In 1969 we formed a high-octane, mind-numbing lightshow performance company (complete with pyro effects & 20+ projectors)called “Mind’s I”, working with all the pop rockers of the day (did 40+ shows with a little ol’ band from Texas,ZZ TOP), and shooting some commercials & short musical films in 16mm for clubs around the state (way before MTV). We began collecting posters (movie & rock) & comicbooks as we traveled throughout the southern USA. Did alot of the big classic “POP FESTIVALS” from the west coast to the East.
Our Son arrived at the end of 1971 and we opened a pop culture collectibles store (N. E. Mercantile Co. Inc.) based out of Austin. We crisscrossed the country doing festivals and collector shows 25 or 30 times a year until he started public school in 2nd grade, we had begun to collect movies, cartoons, and trailers on 16mm. I bought a VCR in August of 1976. We started sculpting bronzes and setting up at “Rennie faires”, (“Leather Phantasies & Heavy Metal Realities”)and a sister came on the scene in 1981.
In 1984 we divorced after 18 years together.
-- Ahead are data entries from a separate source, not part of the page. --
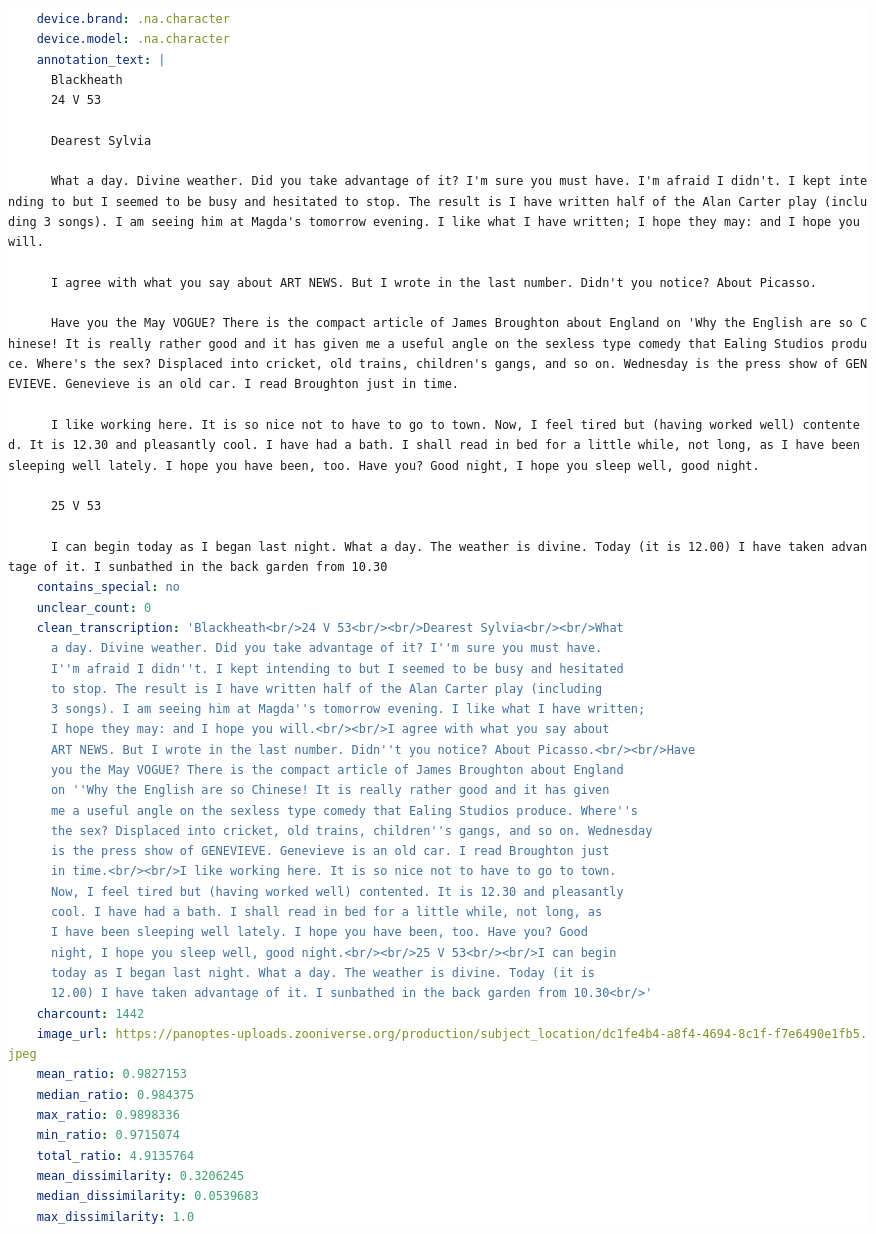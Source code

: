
 ```yaml
    device.brand: .na.character
    device.model: .na.character
    annotation_text: |
      Blackheath
      24 V 53

      Dearest Sylvia

      What a day. Divine weather. Did you take advantage of it? I'm sure you must have. I'm afraid I didn't. I kept intending to but I seemed to be busy and hesitated to stop. The result is I have written half of the Alan Carter play (including 3 songs). I am seeing him at Magda's tomorrow evening. I like what I have written; I hope they may: and I hope you will.

      I agree with what you say about ART NEWS. But I wrote in the last number. Didn't you notice? About Picasso.

      Have you the May VOGUE? There is the compact article of James Broughton about England on 'Why the English are so Chinese! It is really rather good and it has given me a useful angle on the sexless type comedy that Ealing Studios produce. Where's the sex? Displaced into cricket, old trains, children's gangs, and so on. Wednesday is the press show of GENEVIEVE. Genevieve is an old car. I read Broughton just in time.

      I like working here. It is so nice not to have to go to town. Now, I feel tired but (having worked well) contented. It is 12.30 and pleasantly cool. I have had a bath. I shall read in bed for a little while, not long, as I have been sleeping well lately. I hope you have been, too. Have you? Good night, I hope you sleep well, good night.

      25 V 53

      I can begin today as I began last night. What a day. The weather is divine. Today (it is 12.00) I have taken advantage of it. I sunbathed in the back garden from 10.30
    contains_special: no
    unclear_count: 0
    clean_transcription: 'Blackheath<br/>24 V 53<br/><br/>Dearest Sylvia<br/><br/>What
      a day. Divine weather. Did you take advantage of it? I''m sure you must have.
      I''m afraid I didn''t. I kept intending to but I seemed to be busy and hesitated
      to stop. The result is I have written half of the Alan Carter play (including
      3 songs). I am seeing him at Magda''s tomorrow evening. I like what I have written;
      I hope they may: and I hope you will.<br/><br/>I agree with what you say about
      ART NEWS. But I wrote in the last number. Didn''t you notice? About Picasso.<br/><br/>Have
      you the May VOGUE? There is the compact article of James Broughton about England
      on ''Why the English are so Chinese! It is really rather good and it has given
      me a useful angle on the sexless type comedy that Ealing Studios produce. Where''s
      the sex? Displaced into cricket, old trains, children''s gangs, and so on. Wednesday
      is the press show of GENEVIEVE. Genevieve is an old car. I read Broughton just
      in time.<br/><br/>I like working here. It is so nice not to have to go to town.
      Now, I feel tired but (having worked well) contented. It is 12.30 and pleasantly
      cool. I have had a bath. I shall read in bed for a little while, not long, as
      I have been sleeping well lately. I hope you have been, too. Have you? Good
      night, I hope you sleep well, good night.<br/><br/>25 V 53<br/><br/>I can begin
      today as I began last night. What a day. The weather is divine. Today (it is
      12.00) I have taken advantage of it. I sunbathed in the back garden from 10.30<br/>'
    charcount: 1442
    image_url: https://panoptes-uploads.zooniverse.org/production/subject_location/dc1fe4b4-a8f4-4694-8c1f-f7e6490e1fb5.jpeg
    mean_ratio: 0.9827153
    median_ratio: 0.984375
    max_ratio: 0.9898336
    min_ratio: 0.9715074
    total_ratio: 4.9135764
    mean_dissimilarity: 0.3206245
    median_dissimilarity: 0.0539683
    max_dissimilarity: 1.0
```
She got the kids. I got depressed. Life goes on and by the Spring of 1989 I had pulled myself together and my son moved in with me. We re-entered the collectibles marketplace as “Jay’s 20th Century Esoterica”. Then in 1992 my Ex died in a tragic firestorm out on the North Texas plains at Lake Kemp and I suddenly had both my kids back. What is it that Goldblum says in that big dino flick? Oh yeah, “Life finds a way.”After aintitcoolnews.com took off in the late Fall of 96 I decided to never SELL another part of our pop culture collections, no matter how high the offer, not because I’m rich (I’m far from it), but because I’d much rather have my HULK 1, or KISS ME DEADLY poster than a shoebox full of money which is much more common and far easier to come by.
Well, that’s a peek at the primal ooze that formed the bio-hard-drive that is to be your host on this page as we journey together thru the refuge of the 20th century popular culture mirror that it has been my pleasure to archive all these years.